Any of the system database nodes can read/write, and all or some other system database nodes can be
replicas, depending on the keyspaces defined for the data which is read/written. Write operations need
network access to at least one system database node. For full replication, the system needs access to all
system database nodes.
In a telephony system with small amounts of configuration changes, one system database node can be
located on one of the Service Node servers, as a system database node of that server. Other Service
Nodes in the same MX-ONE system may have system database nodes, but they can also share a system
database node with other Service Nodes.
In a telephony system with large amounts of configuration changes, the system database nodes may
have to be located on a special external server (or servers). Every Service Node must have access to at
least one system database node to be working, that is, to be able to read or write system database data.
If a system database node is out of service for a long time (for instance due to hardware failure), it is
possible to manually reconfigure a new database node to replace the failing one (without loss of data).

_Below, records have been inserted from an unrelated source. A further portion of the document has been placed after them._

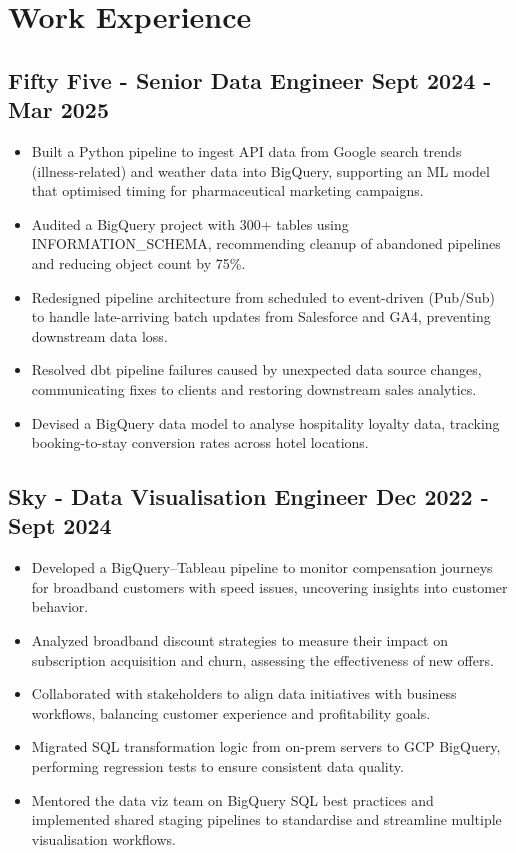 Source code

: \documentclass[a4paper, 10pt]{article}
\begin{document}
\vspace{-6.5mm}

\section*{Work Experience}

\subsection*{\textbf{Fifty Five - Senior Data Engineer} \hfill  Sept 2024 - Mar 2025}
\begin{itemize}[noitemsep]
    \item Built a Python pipeline to ingest API data from Google search trends (illness-related) and weather data into BigQuery, supporting an ML model that optimised timing for pharmaceutical marketing campaigns.
    \item Audited a BigQuery project with 300+ tables using INFORMATION\_SCHEMA, recommending cleanup of abandoned pipelines and reducing object count by 75\%.
    \item Redesigned pipeline architecture from scheduled to event-driven (Pub/Sub) to handle late-arriving batch updates from Salesforce and GA4, preventing downstream data loss.
    \item Resolved dbt pipeline failures caused by unexpected data source changes, communicating fixes to clients and restoring downstream sales analytics.
    \item Devised a BigQuery data model to analyse hospitality loyalty data, tracking booking-to-stay conversion rates across hotel locations.
\end{itemize}

\subsection*{\textbf{Sky - Data Visualisation Engineer} \hfill  Dec 2022 - Sept 2024}
\begin{itemize}[noitemsep]
    \item Developed a BigQuery–Tableau pipeline to monitor compensation journeys for broadband customers with speed issues, uncovering insights into customer behavior.
    \item Analyzed broadband discount strategies to measure their impact on subscription acquisition and churn, assessing the effectiveness of new offers.
    \item Collaborated with stakeholders to align data initiatives with business workflows, balancing customer experience and profitability goals.
    \item Migrated SQL transformation logic from on-prem servers to GCP BigQuery, performing regression tests to ensure consistent data quality.
    \item Mentored the data viz team on BigQuery SQL best practices and implemented shared staging pipelines to standardise and streamline multiple visualisation workflows.
\end{itemize}
\end{document}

This is seen as a manual service measure. This process will not be automated.
Scalability
The system database is designed to have read and write throughput both increase linearly as new
machines are added, with the aim of no downtime or interruption to applications.
Cassandra Clusters
A Cassandra cluster holds one or more Data Centers. The MX-ONE system can support up to 20 data
centers in a Cassandra cluster. The following figure shows a Cassandra cluster with three data centers,
named DC-1, DC-2, and DC-3.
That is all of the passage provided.